GLOBAL MARKETS-Stocks slide, dollar gains after Fed minutes

Wed Aug 21, 2013 4:41pm EDT

* Equities falter, but dollar rises after release of Fed minutes

* Bonds fall as many investors still see tapering in September

* Oil prices fall on reports Libya may resume exports

By Herbert Lash

NEW YORK, Aug 21 (Reuters) - Global equity markets and bond prices slid while the dollar strengthened on Wednesday after minutes from the latest Federal Reserve policy-setting meeting did not alter expectations the Fed would eventually begin to trim its bond-buying program.

U.S. equities dropped to session lows, rebounded to trade in positive territory, and fell again after the afternoon release of minutes from the Fed's policy-setting meeting in late July.

The minutes showed differences among members of the Federal Open Market Committee as to when the Fed should start winding down its stimulus but did not materially change the market's expectation of a September tapering.

"If investors were looking for strong, clear signals from this month's FOMC minutes, they were disappointed," said Andrew Milligan, head of global strategy at Standard Life Investments in Edinburgh.

"All is open for a September decision on tapering, but this still depends on the economic data in coming days and weeks pointing to a firm upturn in the economy," Milligan said.

The minutes show the Fed did not wish to alter the message it gave following its policy-setting meeting in June and did not wish to alter market expectations, said Alan Ruskin, global head of foreign exchange strategy at Deutsche Bank in New York.

Yields on the benchmark 10-year U.S. Treasury note soared to almost 2.9 percent, a level last seen in July 2011.

Investors and traders have been cautious recently, with the benchmark S&P 500 stock index dropping five of the past six sessions, amid uncertainty over when the Fed will begin to wind down its $85 billion a month stimulus program.

"It's only a question of how much they are going to let up on the gas, there is no question they will not be tapping on the brakes," said Erik Davidson, deputy chief investment officer for Wells Fargo Private Bank in San Francisco.

The Dow Jones industrial average closed down 105.44 points, or 0.70 percent, at 14,897.55. The Standard & Poor's 500 Index fell 9.55 points, or 0.58 percent, at 1,642.80. The Nasdaq Composite Index fell 13.80 points, or 0.38 percent, at 3,599.79.

MSCI's all-country stock index was down 0.85 percent at 367.09, while the pan-European FTSEurofirst 300 index of top regional shares closed down 0.6 percent at 1,207.71.

The dollar edged higher from a six-month low against the euro and gained versus the yen.

The euro was down 0.43 percent at $1.3358. The dollar index, which measures the greenback versus a basket of six currencies, rose 0.51 percent to 81.315. Against the yen, the dollar rose 0.5 percent to 97.75.

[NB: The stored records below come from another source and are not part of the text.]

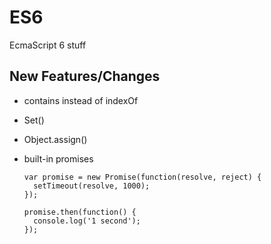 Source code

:ES6
===

EcmaScript 6 stuff

New Features/Changes
--------------------
* contains instead of indexOf
* Set()
* Object.assign()
* built-in promises

    ```
    var promise = new Promise(function(resolve, reject) {
      setTimeout(resolve, 1000);
    });

    promise.then(function() {
      console.log('1 second');
    });
    ```
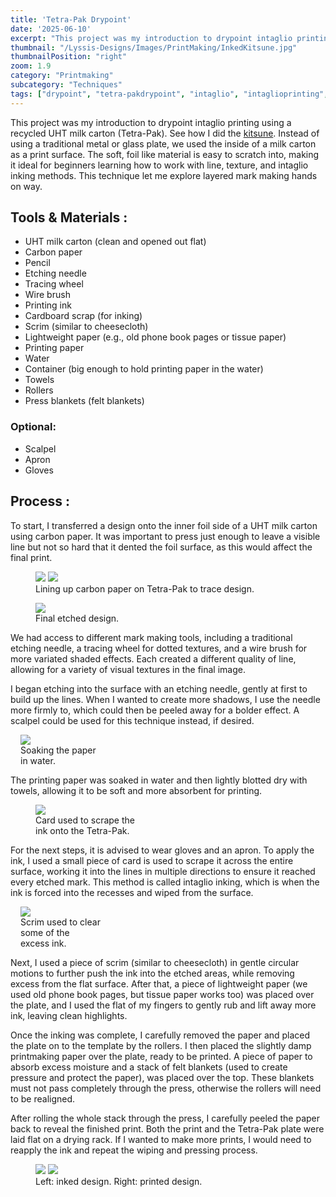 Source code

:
 ```yaml
---
title: 'Tetra-Pak Drypoint'
date: '2025-06-10'
excerpt: "This project was my introduction to drypoint intaglio printing using a recycled..."
thumbnail: "/Lyssis-Designs/Images/PrintMaking/InkedKitsune.jpg"
thumbnailPosition: "right"
zoom: 1.9
category: "Printmaking"
subcategory: "Techniques"
tags: ["drypoint", "tetra-pakdrypoint", "intaglio", "intaglioprinting", "printmaking"]
---
```


This project was my introduction to drypoint intaglio printing using a recycled UHT milk carton (Tetra-Pak). See how I did the [kitsune](#/blog/Printmaking/Completed-Pieces/Kitsune-Drypoint). Instead of using a traditional metal or glass plate, we used the inside of a milk carton as a print surface. The soft, foil like material is easy to scratch into, making it ideal for beginners learning how to work with line, texture, and intaglio inking methods. This technique let me explore layered mark making hands on way.

## Tools & Materials :
- UHT milk carton (clean and opened out flat)
- Carbon paper
- Pencil
- Etching needle
- Tracing wheel
- Wire brush
- Printing ink
- Cardboard scrap (for inking)
- Scrim (similar to cheesecloth)
- Lightweight paper (e.g., old phone book pages or tissue paper)
- Printing paper
- Water
- Container (big enough to hold printing paper in the water)
- Towels
- Rollers
- Press blankets (felt blankets)

### Optional:
- Scalpel
- Apron
- Gloves

## Process :

To start, I transferred a design onto the inner foil side of a UHT milk carton using carbon paper. It was important to press just enough to leave a visible line but not so hard that it dented the foil surface, as this would affect the final print.

<div class="clearfix">
<figure class="side-by-side-2">
  <img src="/Lyssis-Designs/Images/PrintMaking/TracingKitsune.jpg">
  <img src="/Lyssis-Designs/Images/PrintMaking/CarbonTracedKitsune.jpg">
  <figcaption>Lining up carbon paper on Tetra-Pak to trace design.</figcaption>
</figure>
</div>

<div class="clearfix">
<figure class="flex-left" style="width: 20rem;">
    <img src="/Lyssis-Designs/Images/PrintMaking/DryPointKitsune.jpg">
    <figcaption>Final etched design.</figcaption>
</figure>

We had access to different mark making tools, including a traditional etching needle, a tracing wheel for dotted textures, and a wire brush for more variated shaded effects. Each created a different quality of line, allowing for a variety of visual textures in the final image.

I began etching into the surface with an etching needle, gently at first to build up the lines. When I wanted to create more shadows, I use the needle more firmly to, which could then be peeled away for a bolder effect. A scalpel could be used for this technique instead, if desired.
</div>

<div class="clearfix">
<figure class="flex-right" style="max-width: 8rem; margin-left: 1rem;">
  <img src="/Lyssis-Designs/Images/PrintMaking/PaperInWater.jpg">
  <figcaption>Soaking the paper in water.</figcaption>
</figure>

The printing paper was soaked in water and then lightly blotted dry with towels, allowing it to be soft and more absorbent for printing.
</div>

<div class="clearfix">
<figure class="flex-left" style="width: 10rem;">
    <img src="/Lyssis-Designs/Images/PrintMaking/InkScrapScrapers.jpg">
    <figcaption>Card used to scrape the ink onto the Tetra-Pak.</figcaption>
</figure>

For the next steps, it is advised to wear gloves and an apron. To apply the ink, I used a small piece of card is used to scrape it across the entire surface, working it into the lines in multiple directions to ensure it reached every etched mark. This method is called intaglio inking, which is when the ink is forced into the recesses and wiped from the surface.
</div>

<div class="clearfix">
<figure class="flex-right" style="max-width: 8rem; margin-left: 1rem;">
  <img src="/Lyssis-Designs/Images/PrintMaking/Scrim.jpg">
  <figcaption>Scrim used to clear some of the excess ink.</figcaption>
</figure>

Next, I used a piece of scrim (similar to cheesecloth) in gentle circular motions to further push the ink into the etched areas, while removing excess from the flat surface. After that, a piece of lightweight paper (we used old phone book pages, but tissue paper works too) was placed over the plate, and I used the flat of my fingers to gently rub and lift away more ink, leaving clean highlights.
</div>

Once the inking was complete, I carefully removed the paper and placed the plate on to the template by the rollers. I then placed the slightly damp printmaking paper over the plate, ready to be printed. A piece of paper to absorb excess moisture and a stack of felt blankets (used to create pressure and protect the paper), was placed over the top. These blankets must not pass completely through the press, otherwise the rollers will need to be realigned.

After rolling the whole stack through the press, I carefully peeled the paper back to reveal the finished print. Both the print and the Tetra-Pak plate were laid flat on a drying rack. If I wanted to make more prints, I would need to reapply the ink and repeat the wiping and pressing process.

<div class="clearfix">
<figure class="side-by-side-2">
  <img src="/Lyssis-Designs/Images/PrintMaking/InkedKitsune.jpg">
  <img src="/Lyssis-Designs/Images/PrintMaking/DryPointKitsuneFinalZoomed.jpg">
  <figcaption>Left: inked design. Right: printed design.</figcaption>
</figure>
</div>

U.S. Treasuries prices fell, as did German bond prices before the release of the Fed minutes.

The benchmark 10-year U.S. Treasury note was down 21/32 in price to yield 2.8935 percent.

German 10-year bond yields rose as high as 1.892 percent, just below levels on Monday that were the highest since March 2012, and last yielded about 1.87 percent.

German Bund futures settled 47 ticks lower at 140.14.

Before the minutes were released, a report showed U.S. home resales rose in July to the highest level in over three years, suggesting sharply rising borrowing costs are having only a limited impact on the housing market's recovery.

The National Association of Realtors said on Wednesday that existing home sales jumped 6.5 percent, well above analysts' expectations, to an annual rate of 5.39 million units.

Analysts said the August nonfarm payrolls data, due on Sept. 6, will be closely watched by investors and policymakers to determine whether improvement in the U.S. labor market is enough to justify scaling back stimulus.

Half the economists polled by Reuters expect the Federal Open Market Committee to begin slowing its asset purchases from September.

Brent crude oil fell below $110 a barrel on reports some Libyan oil exports might soon resume and on news the Seaway crude oil pipeline had shut, halting shipments from the U.S. Midwest to the Gulf Coast.

Brent futures for October settled down 34 cents at $109.81 a barrel. U.S. October oil fell $1.26 to settle at $103.85 a barrel.